Suit in wool-mohair, available at jilsander.com, priced £1,300.
If Jil Sander is the godmother to minimalist menswear, then Acne Studios is the cool older brother lighting up in the school yard, a battered biker jacket slung over his shoulder.
Since Jonny Johansson launched his denim brand in 1997, Acne (Ambition to Create Novel Expressions) has grown to boast a carefully considered edit of ready-to-wear, accessories, footwear and jewellery. As effortless as it is wearable, Acne’s success is in its no nonsense approach to design.
If you only ever buy one piece of Acne Studios, buy a bomber jacket. Every season Acne offers a contemporary take on the classic utility of the MA-1 bomber and the midnight blue ‘Selo Light’ bomber, with its satin-finished shell, streamlined silhouette and sturdy zips is a particular standout. Wear it with the provocative ‘GENDER EQUALITY’ sweatshirt and you’ll certainly turn heads at the local.

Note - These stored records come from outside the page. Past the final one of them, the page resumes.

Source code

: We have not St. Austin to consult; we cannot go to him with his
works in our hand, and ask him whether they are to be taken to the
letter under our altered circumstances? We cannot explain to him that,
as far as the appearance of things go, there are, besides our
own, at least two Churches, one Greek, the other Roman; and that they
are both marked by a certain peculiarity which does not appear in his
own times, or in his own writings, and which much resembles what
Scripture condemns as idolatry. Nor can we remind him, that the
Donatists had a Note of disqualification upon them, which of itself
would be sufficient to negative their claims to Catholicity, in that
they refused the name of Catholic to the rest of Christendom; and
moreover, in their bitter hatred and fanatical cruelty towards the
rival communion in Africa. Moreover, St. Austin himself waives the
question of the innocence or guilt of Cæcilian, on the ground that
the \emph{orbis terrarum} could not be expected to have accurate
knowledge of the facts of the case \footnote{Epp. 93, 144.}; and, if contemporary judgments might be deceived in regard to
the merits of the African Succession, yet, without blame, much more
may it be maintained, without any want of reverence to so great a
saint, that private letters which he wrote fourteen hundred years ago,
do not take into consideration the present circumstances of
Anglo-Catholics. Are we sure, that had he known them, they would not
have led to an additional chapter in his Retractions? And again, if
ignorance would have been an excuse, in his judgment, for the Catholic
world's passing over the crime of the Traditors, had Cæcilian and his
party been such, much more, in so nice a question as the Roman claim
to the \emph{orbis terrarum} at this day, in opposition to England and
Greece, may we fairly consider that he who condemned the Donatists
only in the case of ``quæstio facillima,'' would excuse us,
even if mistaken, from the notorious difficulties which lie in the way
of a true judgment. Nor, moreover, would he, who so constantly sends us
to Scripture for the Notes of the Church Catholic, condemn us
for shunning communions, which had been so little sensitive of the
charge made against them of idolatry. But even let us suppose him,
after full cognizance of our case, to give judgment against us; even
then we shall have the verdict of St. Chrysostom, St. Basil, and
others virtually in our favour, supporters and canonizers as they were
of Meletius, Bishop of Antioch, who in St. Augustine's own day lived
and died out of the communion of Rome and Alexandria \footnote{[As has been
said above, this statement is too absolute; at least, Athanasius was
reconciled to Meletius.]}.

Acne Studios Selo Light Jacket, available at End Clothing, priced £419.
In love with Acne’s effortless cool, but struggling with its price tags? Cult Parisian brand A.P.C. (Atelier de Production et de Création) is a one-stop-shop for understated essentials. Designed for ‘head-to-toe dressing’, A.P.C. Is best worn layered and its diverse product offering affords you the opportunity to play around with the styling relatively risk-free, since almost everything goes with everything else.
Wherever you stand on the gilet, their ‘Dustin’ navy take, crafted from a quilted Italian shell, is undoubtedly versatile. On warmer autumn days, throw it on over a sweatshirt or lightweight roll neck. As the frosts start lingering, just add an overcoat.
Not satisfied with creating cool urban clothing, A.P.C’s accessories offering is also second to none. Its backpacks offer fashion and function in equal measures; the brand’s midnight blue version in glossy cotton twill construction not only includes a capacious 21 litres of space, but also looks just as sharp with an overcoat as it does a bomber jacket.
It’s hard to believe that H&M’s younger sibling COS has only been with us since 2007. ‘Collection Of Style’ prides itself on offering the finest in function and affordability. The label’s distinctively clean, architectural aesthetic runs strong as a theme season upon season, making for wearable staples that won’t become obsolete after a few months’ wear.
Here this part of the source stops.